(Stored data entries)
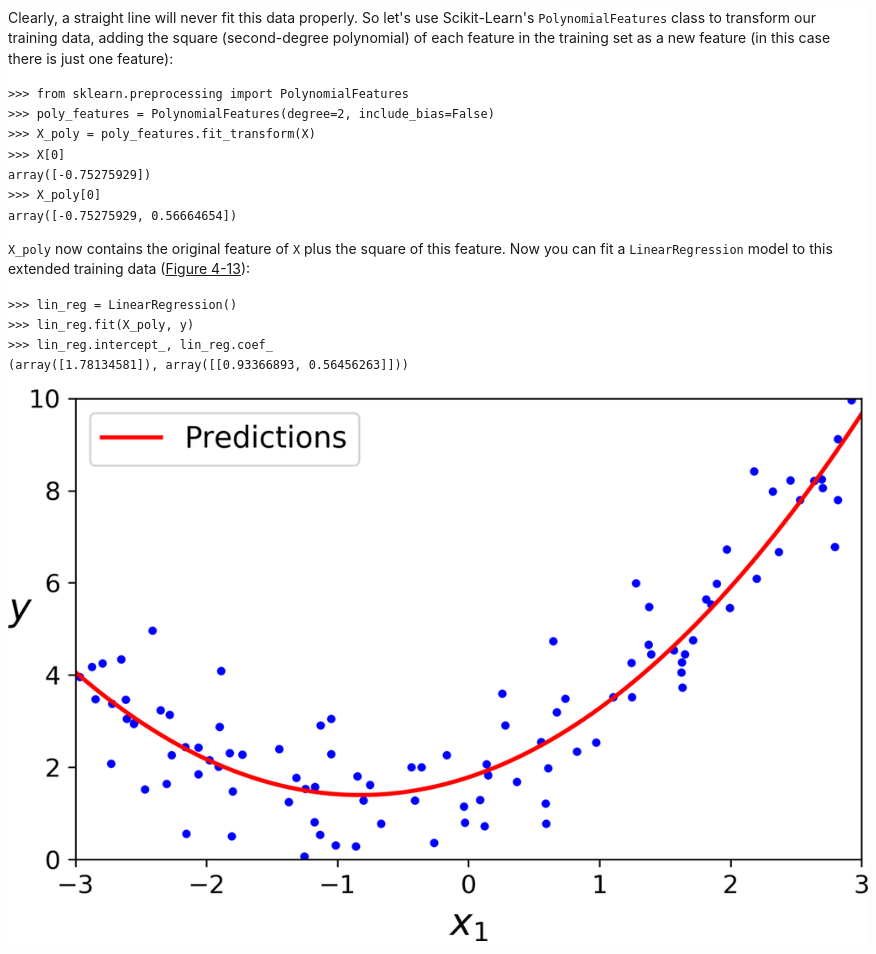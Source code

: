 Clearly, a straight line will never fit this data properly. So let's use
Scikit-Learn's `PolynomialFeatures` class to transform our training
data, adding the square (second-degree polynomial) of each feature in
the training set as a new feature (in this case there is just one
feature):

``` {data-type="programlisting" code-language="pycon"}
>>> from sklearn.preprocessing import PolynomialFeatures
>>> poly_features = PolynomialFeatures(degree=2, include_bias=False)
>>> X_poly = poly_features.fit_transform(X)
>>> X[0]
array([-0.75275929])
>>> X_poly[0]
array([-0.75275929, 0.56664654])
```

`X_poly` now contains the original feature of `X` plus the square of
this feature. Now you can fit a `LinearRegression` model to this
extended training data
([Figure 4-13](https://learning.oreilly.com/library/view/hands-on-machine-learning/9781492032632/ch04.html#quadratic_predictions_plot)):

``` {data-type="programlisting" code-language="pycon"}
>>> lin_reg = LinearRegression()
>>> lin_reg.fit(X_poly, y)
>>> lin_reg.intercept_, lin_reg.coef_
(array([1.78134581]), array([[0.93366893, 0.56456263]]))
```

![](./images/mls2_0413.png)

==

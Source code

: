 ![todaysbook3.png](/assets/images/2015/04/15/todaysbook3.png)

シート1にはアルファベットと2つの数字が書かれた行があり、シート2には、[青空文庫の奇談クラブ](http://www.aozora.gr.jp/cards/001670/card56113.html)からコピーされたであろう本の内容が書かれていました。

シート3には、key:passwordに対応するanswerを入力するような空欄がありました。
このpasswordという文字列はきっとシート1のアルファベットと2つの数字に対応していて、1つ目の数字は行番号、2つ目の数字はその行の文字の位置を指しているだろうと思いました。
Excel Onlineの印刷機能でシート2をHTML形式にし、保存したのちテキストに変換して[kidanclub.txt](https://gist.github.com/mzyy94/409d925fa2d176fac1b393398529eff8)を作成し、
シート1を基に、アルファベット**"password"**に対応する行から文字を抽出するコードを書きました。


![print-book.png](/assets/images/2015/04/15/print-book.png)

= The task =
Starting from the records above, filter out all lines except those containing the word "images".

= Solution to the exercise =
![](./images/mls2_0413.png)
: ![todaysbook3.png](/assets/images/2015/04/15/todaysbook3.png)
![print-book.png](/assets/images/2015/04/15/print-book.png)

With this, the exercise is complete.